§ **AIM OF THE EXERCISE**: Lines to restate from the data below: from the one containing "## Requirements" to the one containing "## Author Information", both included. Give them again exactly, and only them.
*** Begin section ***
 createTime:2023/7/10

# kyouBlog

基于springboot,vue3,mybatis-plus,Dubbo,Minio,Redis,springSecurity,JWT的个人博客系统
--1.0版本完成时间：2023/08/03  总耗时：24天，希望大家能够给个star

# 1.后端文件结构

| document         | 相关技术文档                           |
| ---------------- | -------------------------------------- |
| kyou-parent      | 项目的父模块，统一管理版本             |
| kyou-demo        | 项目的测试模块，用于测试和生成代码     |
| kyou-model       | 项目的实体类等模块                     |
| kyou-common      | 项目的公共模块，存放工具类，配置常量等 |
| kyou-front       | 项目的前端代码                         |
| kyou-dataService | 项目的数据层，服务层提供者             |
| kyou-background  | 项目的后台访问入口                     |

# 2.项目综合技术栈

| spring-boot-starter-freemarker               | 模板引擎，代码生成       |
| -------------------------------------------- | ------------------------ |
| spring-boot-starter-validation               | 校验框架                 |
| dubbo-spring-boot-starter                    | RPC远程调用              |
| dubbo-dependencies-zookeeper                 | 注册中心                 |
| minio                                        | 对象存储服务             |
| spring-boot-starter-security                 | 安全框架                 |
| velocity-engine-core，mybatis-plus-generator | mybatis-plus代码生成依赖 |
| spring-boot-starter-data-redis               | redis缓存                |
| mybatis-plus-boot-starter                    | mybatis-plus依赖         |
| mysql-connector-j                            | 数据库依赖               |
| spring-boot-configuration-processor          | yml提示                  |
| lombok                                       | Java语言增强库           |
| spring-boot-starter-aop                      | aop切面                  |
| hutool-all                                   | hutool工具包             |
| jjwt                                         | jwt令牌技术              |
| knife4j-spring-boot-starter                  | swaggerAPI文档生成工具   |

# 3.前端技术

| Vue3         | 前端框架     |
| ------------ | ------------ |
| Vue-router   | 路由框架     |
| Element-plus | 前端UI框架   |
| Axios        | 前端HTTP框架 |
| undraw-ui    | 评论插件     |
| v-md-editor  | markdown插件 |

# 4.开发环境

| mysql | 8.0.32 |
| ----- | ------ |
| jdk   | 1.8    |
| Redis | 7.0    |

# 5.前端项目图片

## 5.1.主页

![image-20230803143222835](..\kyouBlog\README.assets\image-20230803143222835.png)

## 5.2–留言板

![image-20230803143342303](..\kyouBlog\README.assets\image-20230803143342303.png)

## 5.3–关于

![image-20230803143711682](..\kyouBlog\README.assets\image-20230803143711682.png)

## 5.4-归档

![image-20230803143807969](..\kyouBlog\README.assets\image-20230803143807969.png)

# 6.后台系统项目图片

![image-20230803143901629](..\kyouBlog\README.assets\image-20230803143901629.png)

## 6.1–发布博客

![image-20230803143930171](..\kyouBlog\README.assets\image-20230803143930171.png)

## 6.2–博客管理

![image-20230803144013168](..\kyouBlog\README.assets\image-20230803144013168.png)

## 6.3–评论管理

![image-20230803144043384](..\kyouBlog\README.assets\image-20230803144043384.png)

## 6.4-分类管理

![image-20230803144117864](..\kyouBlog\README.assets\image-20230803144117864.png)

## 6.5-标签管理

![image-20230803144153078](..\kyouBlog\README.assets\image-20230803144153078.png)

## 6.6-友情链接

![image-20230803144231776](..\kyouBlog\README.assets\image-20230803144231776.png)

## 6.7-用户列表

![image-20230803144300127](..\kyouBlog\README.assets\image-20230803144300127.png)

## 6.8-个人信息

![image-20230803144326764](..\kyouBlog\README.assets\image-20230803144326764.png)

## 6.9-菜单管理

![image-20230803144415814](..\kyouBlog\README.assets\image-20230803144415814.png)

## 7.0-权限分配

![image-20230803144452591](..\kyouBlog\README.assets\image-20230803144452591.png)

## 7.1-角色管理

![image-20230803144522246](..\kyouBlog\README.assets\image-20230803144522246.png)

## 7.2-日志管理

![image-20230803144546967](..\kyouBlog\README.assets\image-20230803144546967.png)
*** End section ***
*** Begin section ***
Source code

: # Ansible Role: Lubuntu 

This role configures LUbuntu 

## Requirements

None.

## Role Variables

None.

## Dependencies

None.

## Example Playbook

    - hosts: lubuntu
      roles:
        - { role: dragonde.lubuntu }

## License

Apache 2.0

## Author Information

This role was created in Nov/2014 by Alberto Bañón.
*** End section ***
§ **TASK ANSWER**:
## Requirements

None.

## Role Variables

None.

## Dependencies

None.

## Example Playbook

    - hosts: lubuntu
      roles:
        - { role: dragonde.lubuntu }

## License

Apache 2.0

## Author Information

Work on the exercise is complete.